While the local trees and purity threshold defense methods are effective in mitigating privacy leakage, they may have potential limitations or drawbacks that could impact model performance or training efficiency. Impact on Model Performance: Local Trees: Training a subset of decision trees locally before federated learning may lead to a loss of model performance. The locally trained trees may not capture the full complexity of the data, potentially reducing the overall utility of the model. Purity Threshold: Setting a purity threshold for node splitting may result in suboptimal splits in the tree, affecting the model's predictive power. If the threshold is too strict, it could lead to underfitting, while a lenient threshold may result in overfitting. Training Efficiency: Local Trees: Training additional trees locally can increase the computational overhead and training time, impacting the efficiency of the federated learning process. Purity Threshold: Checking the purity of nodes and splitting locally based on the threshold may introduce additional computational complexity, potentially slowing down the training process. Sensitivity to Hyperparameters: Both defense methods rely on hyperparameters such as the number of locally trained trees and the purity threshold. Tuning these hyperparameters effectively can be challenging and may require manual intervention, impacting the scalability and automation of the defense mechanisms.
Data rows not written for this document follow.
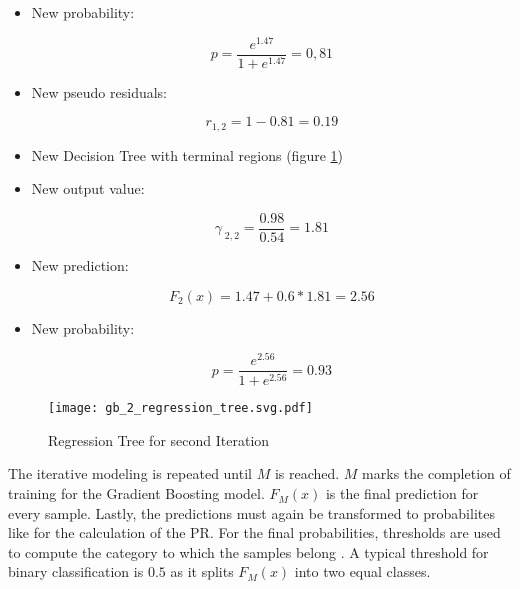 \begin{itemize}

    \item New probability:

    \begin{equation*}
        p = \frac{e^{1.47}}{1 + e^{1.47}} = 0,81
    \end{equation*}

    \item New pseudo residuals: 

    \begin{equation*}
        r_{1, 2} = 1 - 0.81 = 0.19
    \end{equation*}
    
    \item New Decision Tree with terminal regions (figure \ref{fig:gb_2_regression_tree})

    \item New output value: 

    \begin{equation*}
        \gamma_{\;2,2} = \frac{0.98}{0.54} = 1.81 
    \end{equation*}

    \item New prediction:

    \begin{equation*}
        F_{2}(x) = 1.47 + 0.6 * 1.81 = 2.56
    \end{equation*}

    \item New probability:

    \begin{equation*}
        p = \frac{e^{2.56}}{1 + e^{2.56}} = 0.93 
    \end{equation*}

\end{itemize}

\begin{figure}[H]
    \centering
    \caption[]{Regression Tree for second Iteration}
    \label{fig:gb_2_regression_tree}
    \texttt{[image: gb\_2\_regression\_tree.svg.pdf]}
\end{figure}

The iterative modeling is repeated until \(M\) is reached. \(M\) marks the completion of training for the Gradient 
Boosting model. \(F_{M}(x)\) is the final prediction for every sample. Lastly, the predictions
must again be transformed to probabilites like for the calculation of the \ac{PR}. For the final probabilities, 
thresholds are used to compute the category to which the samples belong \cite[p. 1204]{Friedman_2001}. A typical threshold 
for binary classification is \(0.5\) as it splits \(F_{M}(x)\) into two equal classes.

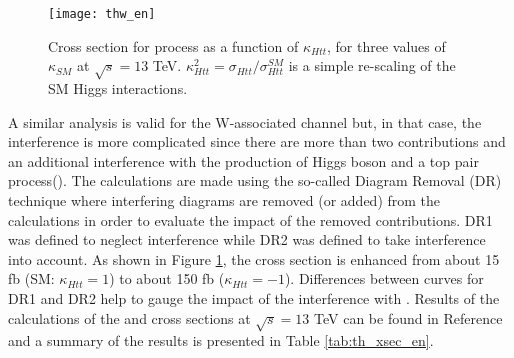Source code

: \begin{figure}[h!]
\centering
\texttt{[image: thw\_en]}
\caption[Cross section for \tHW process as a function of $\kappa_{Htt}$]{Cross section for \tHW process as a function of $\kappa_{Htt}$, for three values of $\kappa_{SM}$ at $\sqrt{s}=13$ TeV. $\kappa_{Htt}^2=\sigma_{Htt}/\sigma_{Htt}^{SM}$ is a simple re-scaling of the SM Higgs interactions.} 
\label{thw_en}
\end{figure}

A similar analysis is valid for the W-associated channel but, in that case, the interference is more complicated since there are more than two contributions and an additional interference with the production of Higgs boson and a top pair process(\ttH). The calculations are made using the so-called Diagram Removal (DR) technique where interfering diagrams are removed (or added) from the calculations in order to evaluate the impact of the removed contributions. DR1 was defined to neglect \ttH interference while DR2 was defined to take \ttH interference into account\cite{demartin}. As shown in Figure \ref{thw_en}, the \tHW cross section is enhanced from about 15 fb (SM: $\kappa_{Htt}=1$) to about 150 fb ($\kappa_{Htt}=-1$). Differences between curves for DR1 and DR2 help to gauge the impact of the interference with \ttH.     
Results of the calculations of the \tHq and \tHW cross sections at $\sqrt{s}=13$ TeV can be found in Reference \cite{yellow} and a summary of the results is presented in Table \ref{tab:th_xsec_en}.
How can the CMOSB algorithm be adapted to handle dynamic or evolving constraints on the objectives, such as changing privacy requirements or resource constraints, during the federated learning process

To adapt the CMOSB algorithm to handle dynamic or evolving constraints during the federated learning process, several strategies can be employed: Dynamic Constraint Updating: Implement a mechanism to dynamically update the constraints based on changing privacy requirements or resource constraints. This could involve monitoring the system performance and adjusting the constraints in real-time. Constraint Flexibility: Design the algorithm to be flexible in handling varying constraints by allowing for the addition or modification of constraints during the optimization process. This flexibility can accommodate evolving privacy regulations or changing resource availability. Constraint Learning: Integrate machine learning techniques to learn and adapt to changing constraints over time. This could involve using reinforcement learning or online learning algorithms to optimize the objectives while adhering to dynamic constraints. Constraint Trade-offs: Enable the algorithm to make trade-offs between objectives and constraints based on their relative importance. This could involve assigning weights to different constraints or objectives and optimizing the overall utility while satisfying the constraints to the best extent possible.